Solving the Problem of Sequence Selective RNA Recognition by Small Molecules with Application to Myotonic Dystrophy and HIV

Synthetic small molecules that bind specific RNA sequences with high affinity are essential biochemical probes for understanding cellular process and as therapeutic agents for treatment of diseases. This is in part because ribonucleic acid (RNA) is not simply an intermediary between DNA and protein biosynthesis. Rather, RNA plays a central role in biochemical processes including enzyme catalysis, protein translation, transcription or posttranscriptional regulation of gene expression and in many disease states. However the ability to design small molecules to selectively bind RNA sequences and elicit RNA-dependent biological responses is still an unsolved topic in bioorganic chemistry.;This thesis describes a strategy to transform small molecules identified from a Resin Bound Dynamic Chemistry (RBDCC) library into high affinity and sequence selective RNA-ligands with in vitro and in vivo activities. This strategy was tested using a CUG trinucleotide repeat (implicated in Myotonic Dystrophy type 1) and an HIV-1 frameshift inducing RNA (relevant for effective translation of gag and pol gene during HIV replication) as models.;Introduction of a benzo[g]quinoline substructure previously unknown in the context of RNA recognition, as well as other modifications, provided several molecules with enhanced binding properties, including compounds with strong selectivity for CUG repeats over CAG repeats or CAG-CUG duplex RNA. Compounds readily penetrate cells, and improve luciferase activity in a mouse myoblast assay in which enzyme function is coupled to a release of nuclear CUG-RNA retention. Most importantly, two compounds are able to partially restore splicing in a mouse model of DM1. In a parallel effort, the natural product lomofungin was identified in a high throughput screen as potent inhibitor of the MBNL-CUG repeat RNA interaction.

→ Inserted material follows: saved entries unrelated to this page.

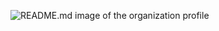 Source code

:![README.md image of the organization profile](https://github.com/user-attachments/assets/dc6336ae-c776-491b-a81f-bed59edc26ce)
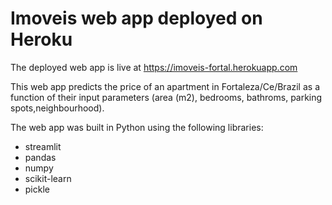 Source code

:# Imoveis web app deployed on Heroku

The deployed web app is live at https://imoveis-fortal.herokuapp.com

This web app predicts the price of an apartment in Fortaleza/Ce/Brazil as a function of their input parameters (area (m2), bedrooms, bathroms, parking spots,neighbourhood).

The web app was built in Python using the following libraries:

- streamlit
- pandas
- numpy
- scikit-learn
- pickle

Analysis of lomofungin showed that it degraded in DMSO to form a dimer that was 17-fold more active than lomofungin. In the context of HIV-1, the transformed compounds stimulated frameshifting in HIV-1 by > 50 % as measured by a dual luciferase frameshift assay in transiently transfected HEK 293 FT cells. Importantly, this increased frameshifting translated into a significant inhibition of viral infectivity in pseudotyped HIV.